Wednesday, May 16, 2007

The Starbucks Chronicles

Wednesday morning at Starbucks.

A wall of windows opens onto an expansive courtyard with tables, benches, and red geraniums that pop out against the gray day. Beyond, on the street, commuters flock to the companies that surround this Starbucks and to UC-Irvine, just down the street.

“He’s So Fine” blasts over the speakers.

The sounds of barista's voices: “Rachel!” “Emilio, Nonfat mocha grande!” “Tall nonfat cappucino!”

Across the room a man in a white shirt and groomed beard tears the paper sleeve holding his slice of zucchini bread, smears butter on the bread, and takes a bite. Then he sips from what looks like iced tea on his left as a steaming double-cupped coffee sits to his right. He dunks his bread into the hot drink and chews as he wipes his fingers with brown napkins. He dunks another piece, chews, gazes through the window, and dunks again.

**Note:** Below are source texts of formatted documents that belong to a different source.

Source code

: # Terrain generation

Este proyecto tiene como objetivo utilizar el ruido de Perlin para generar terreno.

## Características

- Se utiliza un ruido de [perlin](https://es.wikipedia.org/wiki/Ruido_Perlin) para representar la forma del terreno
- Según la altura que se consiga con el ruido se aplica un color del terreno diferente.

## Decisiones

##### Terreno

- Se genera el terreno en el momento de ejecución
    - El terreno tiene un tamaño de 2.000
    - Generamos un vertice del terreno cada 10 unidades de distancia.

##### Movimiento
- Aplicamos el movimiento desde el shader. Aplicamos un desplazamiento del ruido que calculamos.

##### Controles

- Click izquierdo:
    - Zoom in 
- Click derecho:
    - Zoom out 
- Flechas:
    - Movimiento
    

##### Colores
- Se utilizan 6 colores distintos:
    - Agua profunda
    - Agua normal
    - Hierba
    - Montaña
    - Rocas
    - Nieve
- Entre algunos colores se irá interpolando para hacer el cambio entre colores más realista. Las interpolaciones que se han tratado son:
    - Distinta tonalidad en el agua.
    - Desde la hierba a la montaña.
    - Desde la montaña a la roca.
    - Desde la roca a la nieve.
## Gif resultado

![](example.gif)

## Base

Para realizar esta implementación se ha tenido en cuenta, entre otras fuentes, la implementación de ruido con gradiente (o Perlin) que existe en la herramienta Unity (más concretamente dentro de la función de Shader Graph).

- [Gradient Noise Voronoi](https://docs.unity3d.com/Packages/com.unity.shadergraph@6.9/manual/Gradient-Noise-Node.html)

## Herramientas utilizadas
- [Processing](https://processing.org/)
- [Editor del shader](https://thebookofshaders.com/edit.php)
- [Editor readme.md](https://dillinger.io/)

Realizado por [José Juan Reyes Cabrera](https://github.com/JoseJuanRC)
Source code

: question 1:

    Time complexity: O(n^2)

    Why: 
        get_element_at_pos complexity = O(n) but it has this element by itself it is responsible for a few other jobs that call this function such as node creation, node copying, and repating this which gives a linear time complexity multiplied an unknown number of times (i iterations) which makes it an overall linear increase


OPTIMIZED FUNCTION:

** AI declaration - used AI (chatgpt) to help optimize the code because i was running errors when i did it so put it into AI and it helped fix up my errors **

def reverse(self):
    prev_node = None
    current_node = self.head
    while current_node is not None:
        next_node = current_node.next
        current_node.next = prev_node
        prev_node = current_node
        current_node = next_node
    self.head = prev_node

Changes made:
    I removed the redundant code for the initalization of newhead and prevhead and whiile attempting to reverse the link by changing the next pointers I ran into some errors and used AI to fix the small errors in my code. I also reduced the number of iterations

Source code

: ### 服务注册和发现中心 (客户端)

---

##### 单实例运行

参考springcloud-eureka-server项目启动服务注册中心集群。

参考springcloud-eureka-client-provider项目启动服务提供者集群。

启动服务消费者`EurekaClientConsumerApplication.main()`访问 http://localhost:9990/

I should stop studying him, and turn my attention inward to my novel. But I have been working since I arrived. I copied all of my chapters to one file because it has been a major pain in the behind trying to find certain scenes or lines of dialogue: Did the mother character say that, and if she did, where? Does Starletta’s friend, Madeline, ever show up in the flesh or only over the phone? Does Quinn have a blond hair to his chin or gray gelled porcupine-quill like hair?

So many things to lose track of in a novel. Flannery O’Connor said fiction is messy. Indeed. I still have separate chapters, too, but each time I revise one, I will copy it to the “entire revise” document for when I need to search, and find.

2 comments:

Deirdre said...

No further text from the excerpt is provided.